Let x = m/n (m, n are co-prime natural numbers) be a solution of the equation cos(2sin^-1 x) = 1/9

Question

Let \(x=\frac{m}{n}\) (m, n are co-prime natural numbers) be a solution of the equation \(\cos \left(2 \sin ^{-1} x\right)=\frac{1}{9}\) and let \(\alpha, \beta(\alpha>\beta)\) be the roots of the equation \(\mathrm{mx}^{2}-\mathrm{nx}-\mathrm{m}+\mathrm{n}=0\).
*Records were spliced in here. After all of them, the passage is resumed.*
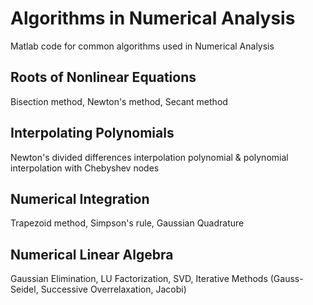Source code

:# Algorithms in Numerical Analysis
Matlab code for common algorithms used in Numerical Analysis
## Roots of Nonlinear Equations
Bisection method, Newton's method, Secant method
## Interpolating Polynomials
Newton's divided differences interpolation polynomial & polynomial interpolation with Chebyshev nodes
## Numerical Integration
Trapezoid method, Simpson's rule, Gaussian Quadrature
## Numerical Linear Algebra
Gaussian Elimination, LU Factorization, SVD, Iterative Methods (Gauss-Seidel, Successive Overrelaxation, Jacobi)

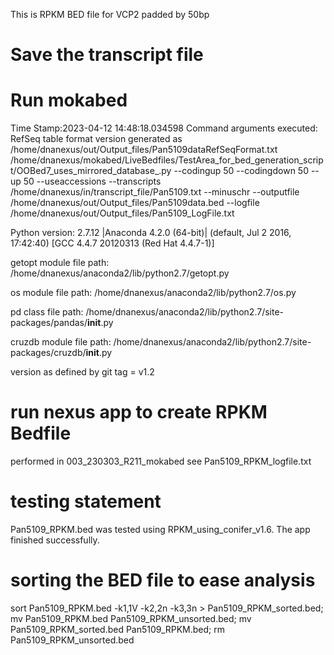 This is RPKM BED file for VCP2 padded by 50bp 

# Save the transcript file

# Run mokabed
Time Stamp:2023-04-12 14:48:18.034598
Command arguments executed:
RefSeq table format version generated as /home/dnanexus/out/Output_files/Pan5109dataRefSeqFormat.txt
/home/dnanexus/mokabed/LiveBedfiles/TestArea_for_bed_generation_script/OOBed7_uses_mirrored_database_.py --codingup 50 --codingdown 50 --up 50 --useaccessions --transcripts /home/dnanexus/in/transcript_file/Pan5109.txt --minuschr --outputfile /home/dnanexus/out/Output_files/Pan5109data.bed --logfile /home/dnanexus/out/Output_files/Pan5109_LogFile.txt 

 Python version: 2.7.12 |Anaconda 4.2.0 (64-bit)| (default, Jul  2 2016, 17:42:40) 
[GCC 4.4.7 20120313 (Red Hat 4.4.7-1)]

 getopt module file path: /home/dnanexus/anaconda2/lib/python2.7/getopt.py

 os module file path: /home/dnanexus/anaconda2/lib/python2.7/os.py

 pd class file path: /home/dnanexus/anaconda2/lib/python2.7/site-packages/pandas/__init__.py

 cruzdb module file path: /home/dnanexus/anaconda2/lib/python2.7/site-packages/cruzdb/__init__.py

version as defined by git tag = v1.2

# run nexus app to create RPKM Bedfile
performed in 003_230303_R211_mokabed
see Pan5109_RPKM_logfile.txt

# testing statement
Pan5109_RPKM.bed was tested using RPKM_using_conifer_v1.6. The app finished successfully.

# sorting the BED file to ease analysis
sort Pan5109_RPKM.bed -k1,1V -k2,2n -k3,3n > Pan5109_RPKM_sorted.bed; mv Pan5109_RPKM.bed Pan5109_RPKM_unsorted.bed; mv Pan5109_RPKM_sorted.bed Pan5109_RPKM.bed; rm Pan5109_RPKM_unsorted.bed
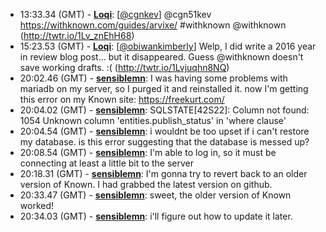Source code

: * <a id="13:33.34">13:33.34 (GMT)</a> - __[Loqi](https://github.com/Loqi)__: [<a href="https://twitter.com/cgnkev">@cgnkev</a>] @cgn51kev https://withknown.com/guides/arvixe/ #withknown @withknown (http://twtr.io/1Lv_znEhH68)
* <a id="15:23.53">15:23.53 (GMT)</a> - __[Loqi](https://github.com/Loqi)__: [<a href="https://twitter.com/obiwankimberly">@obiwankimberly</a>] Welp, I did write a 2016 year in review blog post... but it disappeared. Guess @withknown doesn't save working drafts. :( (http://twtr.io/1Lvjuqhn8NQ)
* <a id="20:02.46">20:02.46 (GMT)</a> - __[sensiblemn](https://github.com/sensiblemn)__: I was having some problems with mariadb on my server, so I purged it and reinstalled it. now I'm getting this error on my Known site: https://freekurt.com/
* <a id="20:04.02">20:04.02 (GMT)</a> - __[sensiblemn](https://github.com/sensiblemn)__: SQLSTATE[42S22]: Column not found: 1054 Unknown column 'entities.publish_status' in 'where clause'
* <a id="20:04.54">20:04.54 (GMT)</a> - __[sensiblemn](https://github.com/sensiblemn)__: i wouldnt be too upset if i can't restore my database. is this error suggesting that the database is messed up?
* <a id="20:08.54">20:08.54 (GMT)</a> - __[sensiblemn](https://github.com/sensiblemn)__: I'm able to log in, so it must be connecting at least a little bit to the server
* <a id="20:18.31">20:18.31 (GMT)</a> - __[sensiblemn](https://github.com/sensiblemn)__: I'm gonna try to revert back to an older version of Known. I had grabbed the latest version on github.
* <a id="20:33.47">20:33.47 (GMT)</a> - __[sensiblemn](https://github.com/sensiblemn)__: sweet, the older version of Known worked!
* <a id="20:34.03">20:34.03 (GMT)</a> - __[sensiblemn](https://github.com/sensiblemn)__: i'll figure out how to update it later.

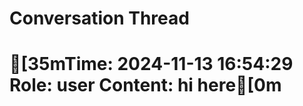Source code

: # Conversation Thread

[35mTime: 2024-11-13 16:54:29
Role: user
Content: hi here[0m
==================================================
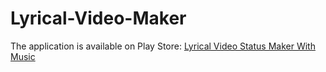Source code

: # Lyrical-Video-Maker

The application is available on Play Store: <a href="https://play.google.com/store/apps/details?id=com.photovideoeditormaker.lyricalvideostatusmaker" >Lyrical Video Status Maker With Music</a>


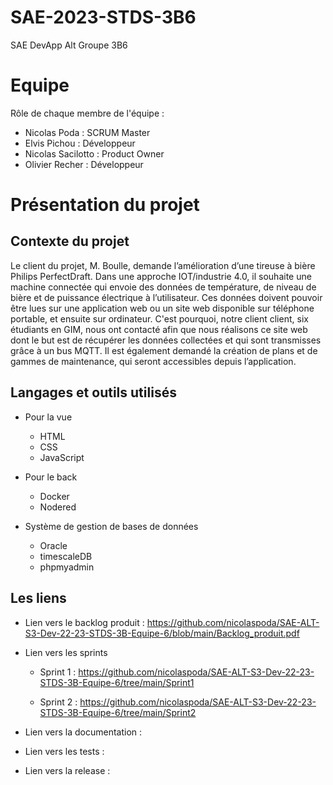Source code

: # SAE-2023-STDS-3B6
SAE DevApp Alt Groupe 3B6


# Equipe

Rôle de chaque membre de l'équipe :

* Nicolas Poda : SCRUM Master
* Elvis Pichou : Développeur
* Nicolas Sacilotto : Product Owner
* Olivier Recher : Développeur

# Présentation du projet

## Contexte du projet

  Le client du projet, M. Boulle, demande l’amélioration d’une tireuse à bière Philips PerfectDraft. Dans une approche IOT/industrie 4.0, il souhaite une machine connectée qui envoie des données de température, de niveau de bière et de puissance électrique à l’utilisateur. Ces données doivent pouvoir être lues sur une application web ou un site web disponible sur téléphone portable, et ensuite sur ordinateur. C'est pourquoi, notre client client, six étudiants en GIM, nous ont contacté afin que nous réalisons ce site web dont le but est de récupérer les données collectées et qui sont transmisses grâce à un bus MQTT. Il est également demandé la création de plans et de gammes de maintenance, qui seront accessibles depuis l’application.
  
## Langages et outils utilisés

- Pour la vue

  - HTML
  - CSS
  - JavaScript

- Pour le back

  - Docker
  - Nodered

- Système de gestion de bases de données

  - Oracle
  - timescaleDB
  - phpmyadmin
  
  
## Les liens 
  
 - Lien vers le backlog produit : https://github.com/nicolaspoda/SAE-ALT-S3-Dev-22-23-STDS-3B-Equipe-6/blob/main/Backlog_produit.pdf
  
 - Lien vers les sprints 
  
   - Sprint 1 : https://github.com/nicolaspoda/SAE-ALT-S3-Dev-22-23-STDS-3B-Equipe-6/tree/main/Sprint1
  
   - Sprint 2 : https://github.com/nicolaspoda/SAE-ALT-S3-Dev-22-23-STDS-3B-Equipe-6/tree/main/Sprint2

  - Lien vers la documentation : 

  - Lien vers les tests : 

  - Lien vers la release : 
 


  
  


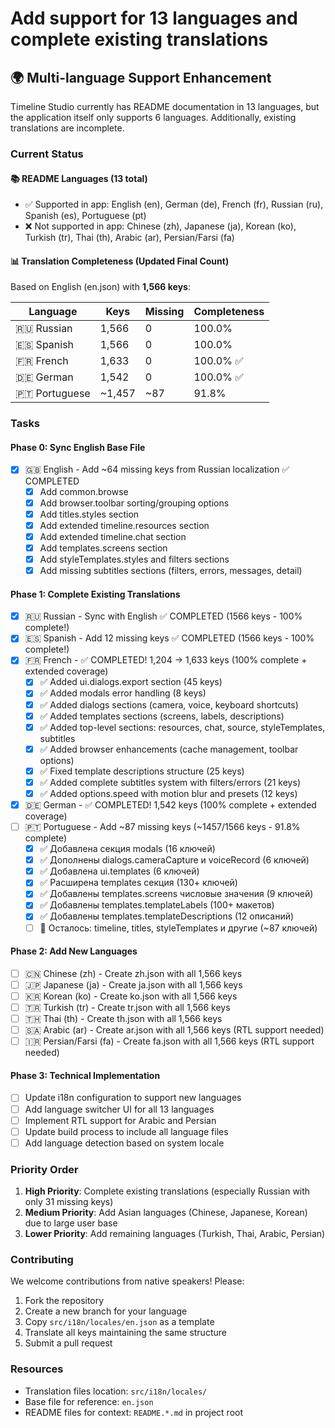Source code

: # Add support for 13 languages and complete existing translations

## 🌍 Multi-language Support Enhancement

Timeline Studio currently has README documentation in 13 languages, but the application itself only supports 6 languages. Additionally, existing translations are incomplete.

### Current Status

#### 📚 README Languages (13 total)
- ✅ Supported in app: English (en), German (de), French (fr), Russian (ru), Spanish (es), Portuguese (pt)
- ❌ Not supported in app: Chinese (zh), Japanese (ja), Korean (ko), Turkish (tr), Thai (th), Arabic (ar), Persian/Farsi (fa)

#### 📊 Translation Completeness (Updated Final Count)
Based on English (en.json) with **1,566 keys**:

| Language | Keys | Missing | Completeness |
|----------|------|---------|--------------|
| 🇷🇺 Russian | 1,566 | 0 | 100.0% |
| 🇪🇸 Spanish | 1,566 | 0 | 100.0% |
| 🇫🇷 French | 1,633 | 0 | 100.0% ✅ |
| 🇩🇪 German | 1,542 | 0 | 100.0% ✅ |
| 🇵🇹 Portuguese | ~1,457 | ~87 | 91.8% |

### Tasks

#### Phase 0: Sync English Base File
- [x] 🇬🇧 English - Add ~64 missing keys from Russian localization ✅ COMPLETED
  - [x] Add common.browse
  - [x] Add browser.toolbar sorting/grouping options
  - [x] Add titles.styles section
  - [x] Add extended timeline.resources section
  - [x] Add extended timeline.chat section
  - [x] Add templates.screens section
  - [x] Add styleTemplates.styles and filters sections
  - [x] Add missing subtitles sections (filters, errors, messages, detail)

#### Phase 1: Complete Existing Translations
- [x] 🇷🇺 Russian - Sync with English ✅ COMPLETED (1566 keys - 100% complete!)
- [x] 🇪🇸 Spanish - Add 12 missing keys ✅ COMPLETED (1566 keys - 100% complete!)
- [x] 🇫🇷 French - ✅ COMPLETED! 1,204 → 1,633 keys (100% complete + extended coverage)
  - [x] ✅ Added ui.dialogs.export section (45 keys)
  - [x] ✅ Added modals error handling (8 keys)
  - [x] ✅ Added dialogs sections (camera, voice, keyboard shortcuts)
  - [x] ✅ Added templates sections (screens, labels, descriptions)
  - [x] ✅ Added top-level sections: resources, chat, source, styleTemplates, subtitles
  - [x] ✅ Added browser enhancements (cache management, toolbar options)
  - [x] ✅ Fixed template descriptions structure (25 keys)
  - [x] ✅ Added complete subtitles system with filters/errors (21 keys)
  - [x] ✅ Added options.speed with motion blur and presets (12 keys)
- [x] 🇩🇪 German - ✅ COMPLETED! 1,542 keys (100% complete + extended coverage)
- [ ] 🇵🇹 Portuguese - Add ~87 missing keys (~1457/1566 keys - 91.8% complete)
  - [x] ✅ Добавлена секция modals (16 ключей)
  - [x] ✅ Дополнены dialogs.cameraCapture и voiceRecord (6 ключей)
  - [x] ✅ Добавлена ui.templates (6 ключей)
  - [x] ✅ Расширена templates секция (130+ ключей)
  - [x] ✅ Добавлены templates.screens числовые значения (9 ключей)
  - [x] ✅ Добавлены templates.templateLabels (100+ макетов)
  - [x] ✅ Добавлены templates.templateDescriptions (12 описаний)
  - [ ] 🔄 Осталось: timeline, titles, styleTemplates и другие (~87 ключей)

#### Phase 2: Add New Languages
- [ ] 🇨🇳 Chinese (zh) - Create zh.json with all 1,566 keys
- [ ] 🇯🇵 Japanese (ja) - Create ja.json with all 1,566 keys
- [ ] 🇰🇷 Korean (ko) - Create ko.json with all 1,566 keys
- [ ] 🇹🇷 Turkish (tr) - Create tr.json with all 1,566 keys
- [ ] 🇹🇭 Thai (th) - Create th.json with all 1,566 keys
- [ ] 🇸🇦 Arabic (ar) - Create ar.json with all 1,566 keys (RTL support needed)
- [ ] 🇮🇷 Persian/Farsi (fa) - Create fa.json with all 1,566 keys (RTL support needed)

#### Phase 3: Technical Implementation
- [ ] Update i18n configuration to support new languages
- [ ] Add language switcher UI for all 13 languages
- [ ] Implement RTL support for Arabic and Persian
- [ ] Update build process to include all language files
- [ ] Add language detection based on system locale

### Priority Order
1. **High Priority**: Complete existing translations (especially Russian with only 31 missing keys)
2. **Medium Priority**: Add Asian languages (Chinese, Japanese, Korean) due to large user base
3. **Lower Priority**: Add remaining languages (Turkish, Thai, Arabic, Persian)

### Contributing
We welcome contributions from native speakers! Please:
1. Fork the repository
2. Create a new branch for your language
3. Copy `src/i18n/locales/en.json` as a template
4. Translate all keys maintaining the same structure
5. Submit a pull request

### Resources
- Translation files location: `src/i18n/locales/`
- Base file for reference: `en.json`
- README files for context: `README.*.md` in project root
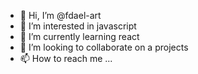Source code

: - 👋 Hi, I’m @fdael-art
- 👀 I’m interested in javascript
- 🌱 I’m currently learning react
- 💞️ I’m looking to collaborate on a projects
- 📫 How to reach me ...

<!---
fdael-art/fdael-art is a ✨ special ✨ repository because its `README.md` (this file) appears on your GitHub profile.
You can click the Preview link to take a look at your changes.
--->
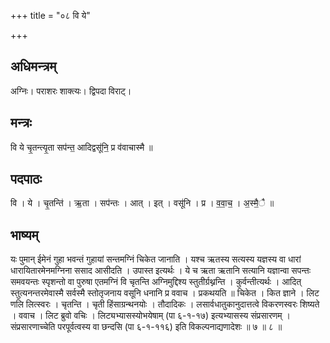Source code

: +++
title = "०८ वि ये"

+++
## अधिमन्त्रम्
अग्निः। पराशरः शाक्त्यः। द्विपदा विराट्।

## मन्त्रः
वि ये चृ॒तन्त्यृ॒ता सप॑न्त॒ आदिद्वसू॑नि॒ प्र व॑वाचास्मै ॥

## पदपाठः
वि । ये । चृ॒तन्ति॑ । ऋ॒ता । सप॑न्तः । आत् । इत् । वसू॑नि । प्र । व॒वा॒च॒ । अ॒स्मै॒ै ॥

## भाष्यम्
यः पुमान् ईमेनं गुहा भवन्तं गुहायां सन्तमग्निं चिकेत जानाति । यश्च ऋतस्य सत्यस्य यज्ञस्य वा धारां धारायितारमेनमग्निना ससाद आसीदति । उपास्त इत्यर्थः । ये च ऋता ऋतानि सत्यानि यज्ञान्वा सपन्तः समवयन्तः स्पृशन्तो वा पुरुषा एतमग्निं वि चृतन्ति अग्निमुद्दिश्य स्तुतीर्ग्रथ्नन्ति । कुर्वन्तीत्यर्थः । आदित् स्तुत्यनन्तरमेवास्मै सर्वस्मै स्तोतृजनाय वसूनि धनानि प्र ववाच । प्रकथयति ॥ चिकेत । कित ज्ञाने । लिट णलि लित्स्वरः । चृतन्ति । चृती हिंसाग्रन्थनयोः । तौदादिकः । लसार्वधातुकानुदात्तत्वे विकरणस्वरः शिष्यते । ववाच । लिट ब्रुवो वचिः । लिट्यभ्यासस्योभयेषाम् (पा ६-१-१७) इत्यभ्यासस्य संप्रसारणम् । संप्रसारणाच्चेति परपूर्वत्वस्य वा छन्दसि (पा ६-१-११६) इति विकल्पनाद्यणादेशः ॥ ७ ॥ ८ ॥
Then the point \((\alpha, \beta)\) lies on the line

(1) \(3 x+2 y=2\)

(2) \(5 x-8 y=-9\)

(3) \(3 x-2 y=-2\)

(4) \(5 x+8 y=9\)

Answer 1

Correct option is (4) \(5 x+8 y=9\)

Assume \(\sin ^{-1} \mathrm{x}=\theta\)

\( \cos (2 \theta)=\frac{1}{9}\)

\(\sin \theta= \pm \frac{2}{3}\)

as m and n are co-prime natural numbers,

\(x=\frac{2}{3}\)

i.e. m = 2, n = 3

So, the quadratic equation becomes \(2 x^{2}-3 x+1=0\) whose roots are \(\alpha=1, \beta=\frac{1}{2}\)

\(\left(1, \frac{1}{2}\right)\) lies on \(5 x+8 y=9\).